Algorithm-Based Pipeline for Reliable and Intent-Preserving Code Translation with LLMs

Code translation, the automatic conversion of programs between languages, is a growing use case for Large Language Models (LLMs). However, direct one-shot translation often fails to preserve program intent, leading to errors in control flow, type handling, and I/O behavior. We propose an algorithm-based pipeline that introduces a language-neutral intermediate specification to capture these details before code generation. This study empirically evaluates the extent to which structured planning can improve translation accuracy and reliability relative to direct translation. We conduct an automated paired experiment - direct and algorithm-based to translate between Python and Java using five widely used LLMs on the Avatar and CodeNet datasets. For each combination (model, dataset, approach, and direction), we compile and execute the translated program and run the tests provided. We record compilation results, runtime behavior, timeouts (e.g., infinite loop), and test outcomes. We compute accuracy from these tests, counting a translation as correct only if it compiles, runs without exceptions or timeouts, and passes all tests. We then map every failed compile-time and runtime case to a unified, language-aware taxonomy and compare subtype frequencies between the direct and algorithm-based approaches. Overall, the Algorithm-based approach increases micro-average accuracy from 67.7% to 78.5% (10.8% increase). It eliminates lexical and token errors by 100%, reduces incomplete constructs by 72.7%, and structural and declaration issues by 61.1%. It also substantially lowers runtime dependency and entry-point failures by 78.4%. These results demonstrate that algorithm-based pipelines enable more reliable, intent-preserving code translation, providing a foundation for robust multilingual programming assistants.
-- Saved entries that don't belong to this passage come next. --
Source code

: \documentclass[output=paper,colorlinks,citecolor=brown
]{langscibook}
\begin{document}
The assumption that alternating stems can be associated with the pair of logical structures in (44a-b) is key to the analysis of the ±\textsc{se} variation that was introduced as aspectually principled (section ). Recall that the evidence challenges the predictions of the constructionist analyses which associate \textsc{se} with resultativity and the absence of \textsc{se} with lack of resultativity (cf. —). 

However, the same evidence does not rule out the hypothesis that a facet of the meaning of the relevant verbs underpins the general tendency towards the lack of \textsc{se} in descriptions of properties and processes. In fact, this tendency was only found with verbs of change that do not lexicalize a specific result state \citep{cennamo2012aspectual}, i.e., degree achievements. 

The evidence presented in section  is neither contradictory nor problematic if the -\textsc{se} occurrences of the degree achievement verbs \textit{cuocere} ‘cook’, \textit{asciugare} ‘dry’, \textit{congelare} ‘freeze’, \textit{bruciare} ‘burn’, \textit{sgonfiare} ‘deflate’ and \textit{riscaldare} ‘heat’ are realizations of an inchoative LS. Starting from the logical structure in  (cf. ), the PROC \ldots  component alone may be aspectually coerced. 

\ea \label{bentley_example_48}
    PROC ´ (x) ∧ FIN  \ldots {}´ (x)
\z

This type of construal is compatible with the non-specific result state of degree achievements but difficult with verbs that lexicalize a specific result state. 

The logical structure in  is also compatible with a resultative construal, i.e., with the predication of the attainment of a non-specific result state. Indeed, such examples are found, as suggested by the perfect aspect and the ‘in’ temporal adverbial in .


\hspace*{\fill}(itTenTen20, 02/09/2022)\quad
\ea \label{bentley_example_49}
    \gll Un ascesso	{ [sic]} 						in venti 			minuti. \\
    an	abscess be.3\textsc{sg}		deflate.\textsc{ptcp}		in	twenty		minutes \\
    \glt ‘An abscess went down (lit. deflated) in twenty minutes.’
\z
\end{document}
翻译：代码翻译，即程序在语言间的自动转换，正日益成为大型语言模型（LLMs）的重要应用场景。然而，直接的单次翻译往往难以保持程序意图，导致控制流、类型处理和I/O行为等方面的错误。我们提出一种基于算法的流水线，在代码生成前引入一种语言无关的中间规范来捕获这些细节。本研究通过实证评估结构化规划相较于直接翻译能在多大程度上提升翻译的准确性和可靠性。我们在Avatar和CodeNet数据集上，使用五种广泛采用的LLMs，设计了一项自动化的配对实验——分别采用直接翻译和基于算法的方法进行Python与Java之间的双向翻译。针对每种组合（模型、数据集、方法和翻译方向），我们对翻译后的程序进行编译、执行，并运行提供的测试用例。我们记录编译结果、运行时行为、超时情况（例如无限循环）以及测试结果。我们根据这些测试计算准确率，仅当翻译后的代码能够编译、运行无异常或超时且通过所有测试时，才将其计为正确。随后，我们将所有编译时和运行时的失败案例映射到一个统一的、语言感知的分类体系中，并比较直接翻译与基于算法的方法在各子类型上的出现频率。总体而言，基于算法的方法将微平均准确率从67.7%提升至78.5%（提高了10.8%）。它完全消除了词汇和词法错误（减少100%），将不完整结构问题降低了72.7%，并将结构和声明类问题减少了61.1%。同时，该方法还将运行时依赖和入口点失败大幅降低了78.4%。这些结果表明，基于算法的流水线能够实现更可靠、意图保持的代码翻译，为构建稳健的多语言编程助手奠定了基础。